Mais même étant œuvre d’art, voulue et reconnue comme telle, les tableaux sont bien embarqués, empaquetés, emballés et envoyés dans des marchés de l’art comme on envoie de vulgaires écrous, des robinets, des tomates ou d’autres productions humaines utilitaires. On peut bien se tromper et livrer une cargaison de pommes de terre à la place d’un chargement de tableaux. On parle de foire comme celle de l’art, aujourd’hui on dit plutôt salon, comme celui de l’agriculture. La FIAC est bien la célèbre et prestigieuse Foire Internationale de l’Art Contemporain de Paris. Aujourd’hui, on ne compte plus les manifestations de ce type. Elles sont aussi nombreuses que les foires de l’automobile, du textile, de l’aéronautique, de l’agro-alimentaire et tout produit de consommation de masse… Elles produisent une part importante du capitalisme mondial. Elles génèrent une importante cagnotte d’argent.

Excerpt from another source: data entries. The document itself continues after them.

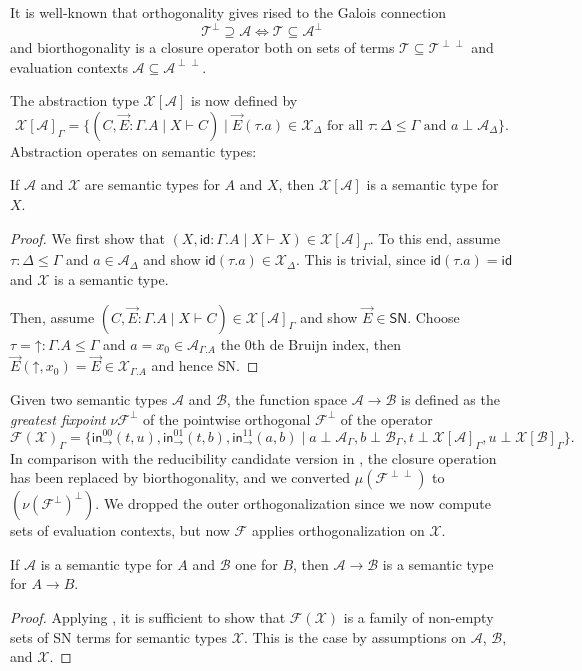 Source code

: \documentclass[a4paper,USenglish,cleveref, autoref, thm-restate]{lipics-v2019}
\newcommand{\tid}{\mathsf{id}}
\newcommand{\tin}{\ensuremath{\mathsf{in}}}
\newcommand{\inn}[2]{\tin_{#1}^{#2}}
\newcommand{\A}{\mathcal{A}}
\newcommand{\B}{\mathcal{B}}
\newcommand{\F}{\mathcal{F}}
\newcommand{\T}{\mathcal{T}}
\newcommand{\X}{\mathcal{X}}
\newcommand{\SN}{\mathsf{SN}}
\newcommand{\up}{\mathord{\uparrow}}
\begin{document}
It is well-known that orthogonality gives rised to the Galois
connection
\[
  \T^\perp \supseteq \A \iff \T \subseteq \A^\perp
\]
and biorthogonality is a closure operator both on sets of terms $\T
\subseteq \T^{\perp\perp}$ and evaluation contexts
$\A \subseteq \A^{\perp\perp}$.

The abstraction type $\X[\A]$ is now defined by
\[
  \X[\A]_\Gamma =
  \{ (C, \vec E : \Gamma.A \mid X \vdash C)
     \mid \vec E (\tau.a) \in \X_\Delta
     \mbox{ for all } \tau : \Delta \leq \Gamma
     \mbox{ and } a \perp \A_\Delta
  \}
  .
\]
Abstraction operates on semantic types:
\begin{lemma}
  \label{lem:absrev}
  If $\A$ and $\X$ are semantic types for $A$ and $X$, then $\X[\A]$
  is a semantic type for $X$.
\end{lemma}
\begin{proof}
  We first show that
  $(X,\tid : \Gamma.A \mid X \vdash X) \in \X[\A]_\Gamma$.
  To this end, assume $\tau : \Delta \leq \Gamma$ and $a \in
  \A_\Delta$ and show $\tid(\tau.a) \in \X_\Delta$.  This is trivial,
  since $\tid(\tau.a) = \tid$ and $\X$ is a semantic type.

  Then, assume $(C, \vec E : \Gamma.A \mid X \vdash C) \in
  \X[\A]_\Gamma$ and show $\vec E \in \SN$.
  Choose $\tau = \up : \Gamma.A \leq \Gamma$ and $a = x_0 \in
  \A_{\Gamma.A}$ the 0th de Bruijn index, then $\vec E (\up,x_0) =
  \vec E \in \X_{\Gamma.A}$ and hence SN.
\end{proof}
Given two semantic types $\A$ and $\B$, the function space $\A \to \B$
is defined as the \emph{greatest fixpoint} $\nu \F^\perp$ of the
pointwise orthogonal $\F^\perp$ of the operator
\[
  \F(\X)_\Gamma =
  \{
    \inn\to{00}(t,u),
    \inn\to{01}(t,b),
    \inn\to{11}(a,b) \mid
      a \perp \A_\Gamma,
      b \perp \B_\Gamma,
      t \perp \X[\A]_\Gamma,
      u \perp \X[\B]_\Gamma
  \}
  .
\]
In comparison with the reducibility candidate version in
, the closure operation has been replaced by
biorthogonality, and we converted $\mu(\F^{\perp\perp})$
to $(\nu(\F^\perp)^\perp)$.  We dropped the outer orthogonalization since
we now compute sets of evaluation contexts, but now $\F$ applies
orthogonalization on $\X$.

\begin{lemma}
  \label{lem:funrev}
  If $\A$ is a semantic type for $A$ and $\B$ one for $B$, then $\A
  \to \B$ is a semantic type for $A \to B$.
\end{lemma}
\begin{proof}
  Applying ,
  it is sufficient to show that $\F(\X)$ is a family of non-empty sets
  of SN terms for semantic types $\X$.
  This is the case by assumptions on $\A$, $\B$, and $\X$.
\end{proof}
\end{document}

Les artistes sont soumis à la même loi du marché où on les soigne et les surveille avant de les abandonner comme on le fait avec les sportifs, les top-models et les acteurs, dès que la fraîcheur de leur corps, de leurs esprits ou de leurs mains commence à leur faire défaut. On vend plus les artistes que les œuvres d’art. On fabrique d’abord la marque avant de lancer le produit sur le marché.

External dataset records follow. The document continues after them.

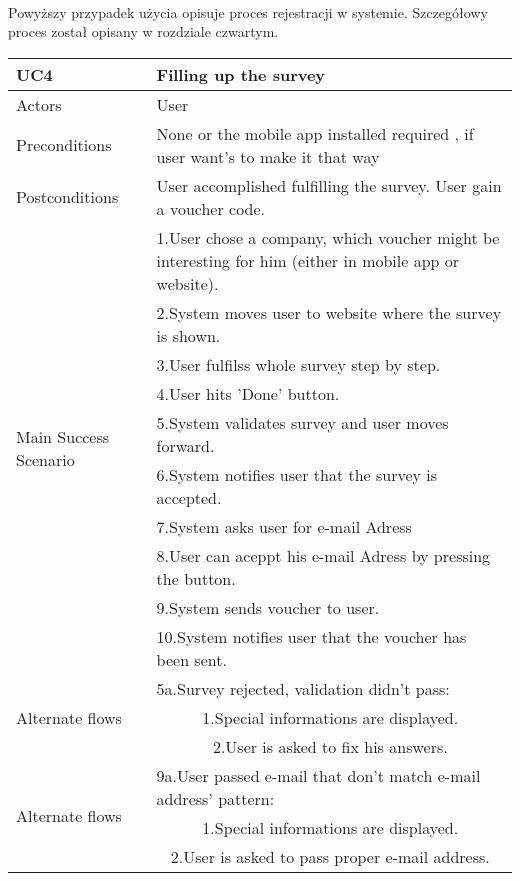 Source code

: \paragraph{}
Powyższy przypadek użycia opisuje proces rejestracji w systemie. Szczegółowy proces został opisany w rozdziale czwartym.
	
	\begin{table}[H]
	\centering
	\sffamily\captionsetup{justification=raggedright,singlelinecheck=false,position = below, font = sf}
	\begin{tabular}{|m{3.5cm}|m{11cm}|}
	\hline 
	UC4 & Filling up the survey \\
	\hline
	Actors & User \\ 
	\hline
	Preconditions & None or the mobile app installed required , if user want's to make it that way \\
	\hline
	Postconditions & User accomplished fulfilling the survey. User gain a voucher code. \\
	\multirow{10}{*}{Main Success Scenario} & 1.User chose a company, which voucher might be interesting for him (either in mobile app or website). \\
	\cline{2-2}
	& 2.System moves user to website where the survey is shown. \\
	\cline{2-2}
	& 3.User fulfilss whole survey step by step. \\
	\cline{2-2}
	& 4.User hits 'Done' button. \\
	\cline{2-2}
	& 5.System validates survey and user moves forward. \\
	\cline{2-2}
	& 6.System notifies user that the survey is accepted. \\
	\cline{2-2}
	& 7.System asks user for e-mail Adress	 \\
	\cline{2-2}
	& 8.User can aceppt his e-mail Adress by pressing the button.  \\
	\cline{2-2}
	& 9.System sends voucher to user. \\
	\cline{2-2}
	& 10.System notifies user that the voucher has been sent. \\
	\hline
	\multirow{3}{*}{Alternate flows} & 5a.Survey rejected, validation didn't pass: \\
	\cline{2-2}
	& \multicolumn{1}{c|}{1.Special informations are displayed.} \\
	\cline{2-2}
	& \multicolumn{1}{c|}{2.User is asked to fix his answers.} \\
	\cline{2-2}
	\multirow{3}{*}{Alternate flows} & 9a.User passed e-mail that don't match e-mail address' pattern: \\
	\cline{2-2}
	& \multicolumn{1}{c|}{1.Special informations are displayed.} \\
	\cline{2-2}
	& \multicolumn{1}{c|}{2.User is asked to pass proper e-mail address.} \\
	\hline	
	\end{tabular}
	\end{table}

De ce point de vue et, étant donné l’état actuel des choses, comment réfléchir sur l’art ? N’est-il pas mieux que ce soit une affaire des sciences économiques, de la finance et du marketing ?
Depuis le début, je parle de tableaux, or il s’agit dans le cas de l’art actuel de productions nouvelles qui échappent souvent ou contredisent les cadres académiques de l’art. Depuis la fin du XXème siècle, l’art est rentré dans une autre phase de son histoire. Ce qu’on appelle aujourd’hui l’art contemporain ne se limite plus ni aux techniques, ni aux matériaux ni mêmes aux conceptions qu’a connus l’art depuis qu’il s’appelle art.

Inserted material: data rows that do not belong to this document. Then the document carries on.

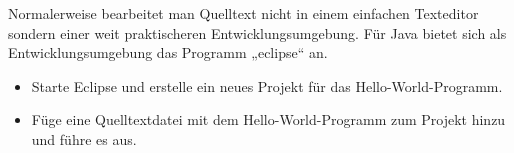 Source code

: Normalerweise bearbeitet man Quelltext nicht in einem einfachen Texteditor sondern einer weit praktischeren Entwicklungsumgebung.
Für Java bietet sich als Entwicklungsumgebung das Programm „eclipse“ an.
\begin{itemize}
\item Starte Eclipse und erstelle ein neues Projekt für das Hello-World-Programm.
\item Füge eine Quelltextdatei mit dem Hello-World-Programm zum Projekt hinzu und führe es aus.
\end{itemize}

L’art contemporain a désorienté l’art académique en simplifiant les moyens, les matières et les matériaux. Mais depuis le début du XXème siècle, Marcel Duchamp avait déjà prononcé sa phrase prophétique : « Tout est art ». Ce qui fera croire à certains marchands d’art, surtout chez nous, que la voie était ouverte à du n’importe quoi. On oublie qu’on est surtout marchand et on voudra se mêler même d’écrire l’histoire de l’art. Voilà une manière de tuer l’art en en faisant strictement une affaire financière.